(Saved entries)
════════════════
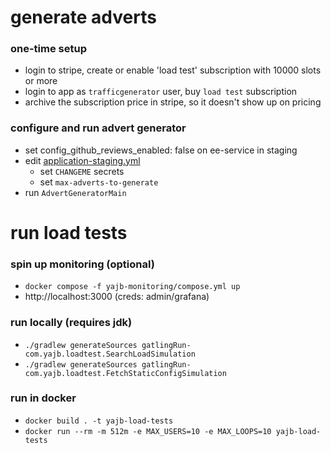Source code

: 
# generate adverts

### one-time setup

- login to stripe, create or enable 'load test' subscription with 10000 slots or more
- login to app as `trafficgenerator` user, buy `load test` subscription
- archive the subscription price in stripe, so it doesn't show up on pricing

### configure and run advert generator

- set config_github_reviews_enabled: false on ee-service in staging
- edit [application-staging.yml](src%2Fmain%2Fresources%2Fapplication-staging.yml) 
    - set `CHANGEME` secrets
    - set `max-adverts-to-generate`
- run `AdvertGeneratorMain` 

# run load tests

### spin up monitoring (optional)
- `docker compose -f yajb-monitoring/compose.yml up`
- http://localhost:3000 (creds: admin/grafana)

### run locally (requires jdk)
- `./gradlew generateSources gatlingRun-com.yajb.loadtest.SearchLoadSimulation`
- `./gradlew generateSources gatlingRun-com.yajb.loadtest.FetchStaticConfigSimulation`

### run in docker
- `docker build . -t yajb-load-tests`
- `docker run --rm -m 512m -e MAX_USERS=10 -e MAX_LOOPS=10 yajb-load-tests`

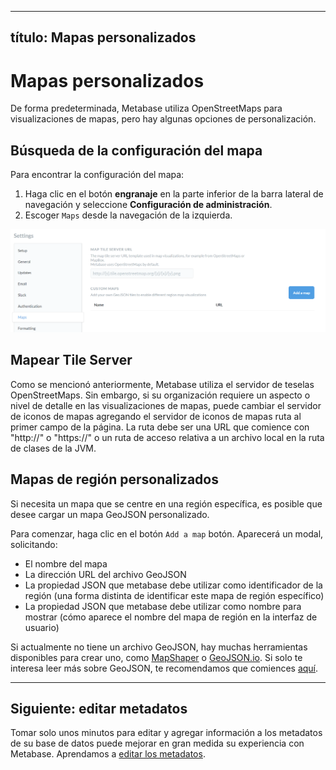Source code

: ***

## título: Mapas personalizados

# Mapas personalizados

De forma predeterminada, Metabase utiliza OpenStreetMaps para visualizaciones de mapas, pero hay algunas opciones de personalización.

## Búsqueda de la configuración del mapa

Para encontrar la configuración del mapa:

1.  Haga clic en el botón **engranaje** en la parte inferior de la barra lateral de navegación y seleccione **Configuración de administración**.
2.  Escoger `Maps` desde la navegación de la izquierda.

![Map Settings](images/MapSettings.png)

## Mapear Tile Server

Como se mencionó anteriormente, Metabase utiliza el servidor de teselas OpenStreetMaps. Sin embargo, si su organización requiere un
aspecto o nivel de detalle en las visualizaciones de mapas, puede cambiar el servidor de iconos de mapas agregando el servidor de iconos de mapas
ruta al primer campo de la página. La ruta debe ser una URL que comience con "http://" o "https://" o un
ruta de acceso relativa a un archivo local en la ruta de clases de la JVM.

## Mapas de región personalizados

Si necesita un mapa que se centre en una región específica, es posible que desee cargar un mapa GeoJSON personalizado.

Para comenzar, haga clic en el botón `Add a map` botón. Aparecerá un modal, solicitando:

*   El nombre del mapa
*   La dirección URL del archivo GeoJSON
*   La propiedad JSON que metabase debe utilizar como identificador de la región (una forma distinta de identificar este mapa de región específico)
*   La propiedad JSON que metabase debe utilizar como nombre para mostrar (cómo aparece el nombre del mapa de región en la interfaz de usuario)

Si actualmente no tiene un archivo GeoJSON, hay muchas herramientas disponibles para crear uno, como
[MapShaper](https://mapshaper.org/) o [GeoJSON.io](http://geojson.io/). Si solo te interesa leer más sobre
GeoJSON, te recomendamos que comiences [aquí](https://geojson.org/).

***

## Siguiente: editar metadatos

Tomar solo unos minutos para editar y agregar información a los metadatos de su base de datos puede mejorar en gran medida su experiencia con
Metabase. Aprendamos a [editar los metadatos](03-metadata-editing.md).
════════════════
* WHAT THIS TASK INVOLVES *
Go through the records above, find every line with the word "tests", and list those lines.

* FINISHED TASK *
# run load tests
- `docker build . -t yajb-load-tests`
- `docker run --rm -m 512m -e MAX_USERS=10 -e MAX_LOOPS=10 yajb-load-tests`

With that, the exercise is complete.